◆ **The data**
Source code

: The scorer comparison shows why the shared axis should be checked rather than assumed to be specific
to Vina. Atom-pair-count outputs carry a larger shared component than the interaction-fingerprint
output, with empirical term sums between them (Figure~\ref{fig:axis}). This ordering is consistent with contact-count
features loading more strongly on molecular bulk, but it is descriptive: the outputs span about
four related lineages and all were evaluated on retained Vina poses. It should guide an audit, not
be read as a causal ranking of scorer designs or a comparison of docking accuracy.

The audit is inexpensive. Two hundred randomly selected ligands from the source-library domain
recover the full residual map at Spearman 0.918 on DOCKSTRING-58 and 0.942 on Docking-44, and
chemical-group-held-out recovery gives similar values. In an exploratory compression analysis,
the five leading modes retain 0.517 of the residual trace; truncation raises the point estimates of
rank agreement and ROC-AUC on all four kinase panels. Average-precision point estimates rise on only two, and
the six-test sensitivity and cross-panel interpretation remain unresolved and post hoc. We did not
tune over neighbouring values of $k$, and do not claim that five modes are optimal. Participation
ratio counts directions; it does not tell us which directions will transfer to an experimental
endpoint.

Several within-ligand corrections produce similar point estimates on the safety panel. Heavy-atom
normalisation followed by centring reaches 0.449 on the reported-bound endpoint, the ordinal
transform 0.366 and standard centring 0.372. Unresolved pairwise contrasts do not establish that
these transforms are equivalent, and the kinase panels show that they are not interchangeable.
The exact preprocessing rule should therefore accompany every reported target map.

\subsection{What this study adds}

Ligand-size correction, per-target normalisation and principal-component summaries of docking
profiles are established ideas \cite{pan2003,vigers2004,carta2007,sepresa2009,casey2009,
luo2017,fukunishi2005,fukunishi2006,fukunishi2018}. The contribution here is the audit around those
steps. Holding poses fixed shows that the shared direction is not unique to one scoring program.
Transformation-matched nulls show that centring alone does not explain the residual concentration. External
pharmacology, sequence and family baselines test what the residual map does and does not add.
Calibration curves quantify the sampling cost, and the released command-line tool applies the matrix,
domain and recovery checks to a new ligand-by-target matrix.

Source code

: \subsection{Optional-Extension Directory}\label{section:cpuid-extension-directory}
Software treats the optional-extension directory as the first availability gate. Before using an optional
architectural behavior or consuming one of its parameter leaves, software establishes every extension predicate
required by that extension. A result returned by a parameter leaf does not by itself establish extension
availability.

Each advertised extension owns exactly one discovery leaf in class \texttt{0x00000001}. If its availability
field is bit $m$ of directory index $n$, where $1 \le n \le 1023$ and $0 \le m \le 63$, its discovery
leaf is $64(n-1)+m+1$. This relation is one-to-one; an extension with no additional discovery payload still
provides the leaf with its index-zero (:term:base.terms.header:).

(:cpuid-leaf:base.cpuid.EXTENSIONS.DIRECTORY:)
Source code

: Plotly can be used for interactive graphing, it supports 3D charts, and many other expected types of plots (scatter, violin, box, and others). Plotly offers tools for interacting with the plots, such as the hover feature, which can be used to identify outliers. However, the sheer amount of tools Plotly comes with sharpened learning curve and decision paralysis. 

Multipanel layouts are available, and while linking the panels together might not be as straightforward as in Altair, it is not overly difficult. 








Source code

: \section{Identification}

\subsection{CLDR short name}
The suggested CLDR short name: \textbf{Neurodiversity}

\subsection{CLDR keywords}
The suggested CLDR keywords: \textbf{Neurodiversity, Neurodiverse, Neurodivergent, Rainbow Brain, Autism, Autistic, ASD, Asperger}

◆ **What is needed**
Restate the data in full so that no line differs from the original.

◆ **Result for this task**
Source code

: The scorer comparison shows why the shared axis should be checked rather than assumed to be specific
to Vina. Atom-pair-count outputs carry a larger shared component than the interaction-fingerprint
output, with empirical term sums between them (Figure~\ref{fig:axis}). This ordering is consistent with contact-count
features loading more strongly on molecular bulk, but it is descriptive: the outputs span about
four related lineages and all were evaluated on retained Vina poses. It should guide an audit, not
be read as a causal ranking of scorer designs or a comparison of docking accuracy.

The audit is inexpensive. Two hundred randomly selected ligands from the source-library domain
recover the full residual map at Spearman 0.918 on DOCKSTRING-58 and 0.942 on Docking-44, and
chemical-group-held-out recovery gives similar values. In an exploratory compression analysis,
the five leading modes retain 0.517 of the residual trace; truncation raises the point estimates of
rank agreement and ROC-AUC on all four kinase panels. Average-precision point estimates rise on only two, and
the six-test sensitivity and cross-panel interpretation remain unresolved and post hoc. We did not
tune over neighbouring values of $k$, and do not claim that five modes are optimal. Participation
ratio counts directions; it does not tell us which directions will transfer to an experimental
endpoint.

Several within-ligand corrections produce similar point estimates on the safety panel. Heavy-atom
normalisation followed by centring reaches 0.449 on the reported-bound endpoint, the ordinal
transform 0.366 and standard centring 0.372. Unresolved pairwise contrasts do not establish that
these transforms are equivalent, and the kinase panels show that they are not interchangeable.
The exact preprocessing rule should therefore accompany every reported target map.

\subsection{What this study adds}

Ligand-size correction, per-target normalisation and principal-component summaries of docking
profiles are established ideas \cite{pan2003,vigers2004,carta2007,sepresa2009,casey2009,
luo2017,fukunishi2005,fukunishi2006,fukunishi2018}. The contribution here is the audit around those
steps. Holding poses fixed shows that the shared direction is not unique to one scoring program.
Transformation-matched nulls show that centring alone does not explain the residual concentration. External
pharmacology, sequence and family baselines test what the residual map does and does not add.
Calibration curves quantify the sampling cost, and the released command-line tool applies the matrix,
domain and recovery checks to a new ligand-by-target matrix.

Source code

: \subsection{Optional-Extension Directory}\label{section:cpuid-extension-directory}
Software treats the optional-extension directory as the first availability gate. Before using an optional
architectural behavior or consuming one of its parameter leaves, software establishes every extension predicate
required by that extension. A result returned by a parameter leaf does not by itself establish extension
availability.

Each advertised extension owns exactly one discovery leaf in class \texttt{0x00000001}. If its availability
field is bit $m$ of directory index $n$, where $1 \le n \le 1023$ and $0 \le m \le 63$, its discovery
leaf is $64(n-1)+m+1$. This relation is one-to-one; an extension with no additional discovery payload still
provides the leaf with its index-zero (:term:base.terms.header:).

(:cpuid-leaf:base.cpuid.EXTENSIONS.DIRECTORY:)
Source code

: Plotly can be used for interactive graphing, it supports 3D charts, and many other expected types of plots (scatter, violin, box, and others). Plotly offers tools for interacting with the plots, such as the hover feature, which can be used to identify outliers. However, the sheer amount of tools Plotly comes with sharpened learning curve and decision paralysis. 

Multipanel layouts are available, and while linking the panels together might not be as straightforward as in Altair, it is not overly difficult. 








Source code

: \section{Identification}

\subsection{CLDR short name}
The suggested CLDR short name: \textbf{Neurodiversity}

\subsection{CLDR keywords}
The suggested CLDR keywords: \textbf{Neurodiversity, Neurodiverse, Neurodivergent, Rainbow Brain, Autism, Autistic, ASD, Asperger}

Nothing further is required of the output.